Bekleyiş, ancak açılabileceği ve kendisine hayat verecek bir geleceğin, bir istikbalin var olması halinde vardır.
Minkowski'nin bekleyişin zamansal yapısına ilişkin yaptığı değerlendirmeler özgün ve radikaldir: Buna göre bekleyiş, bir şimşek gibidir, hayatın bir an için havada asılı kalmasıdır, onda anilik
vardır. Ayrıca bekleyişte süre yoktur, zaman tanzimi yoktur ancak birbirini özel bir şekilde izleyen iki zaman öğesi vardır: Öyle ki, geleceğin ben'e doğru aldığı yol; şimdiki zaman dışlanarak, hani
neredeyse yalnız başına yaşanmaktadır. Kısacası bekleyiş sırasında, geleceğin ani bir şekilde, taşkınlık içinde bana yaklaştığını hissederim. Psikotik olan ve psikotik olmayan insan halinin derin yapılarına dair radikal ve belirleyici bir bilgi kaynağı olan yaşanmış zamanın, içsel zamanın sonsuz biçimleriyle ilgili teşvik ve değerlendirmelerle dolu olan bu kitaptan son bir alıntı yapacağım.

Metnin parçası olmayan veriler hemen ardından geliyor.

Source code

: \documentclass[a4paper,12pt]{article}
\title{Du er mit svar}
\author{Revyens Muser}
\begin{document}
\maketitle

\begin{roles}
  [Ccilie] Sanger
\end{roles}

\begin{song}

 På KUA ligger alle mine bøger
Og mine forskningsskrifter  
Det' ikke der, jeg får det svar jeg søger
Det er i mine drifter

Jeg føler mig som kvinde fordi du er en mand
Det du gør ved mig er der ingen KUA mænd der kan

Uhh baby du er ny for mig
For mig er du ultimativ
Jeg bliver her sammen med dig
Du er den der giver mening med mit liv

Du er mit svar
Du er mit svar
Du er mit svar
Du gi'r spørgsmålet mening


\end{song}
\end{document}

"Bekleyişte, yaşayan varlığın sıkıştırılması, etkinliğin yayılımına
karşı duran 'küçülme' mevcuttur. Bekleyişte kişi, kendi üzerine
eğilir, kıvrılır, hani sanki düşman çevrenin karşıtlıklarına olabildiğince
az maruz kalmaya çalışır ve bunu yaparken, çevreden kopar,
onunla olan ilişkisinin sınırlarını saptar."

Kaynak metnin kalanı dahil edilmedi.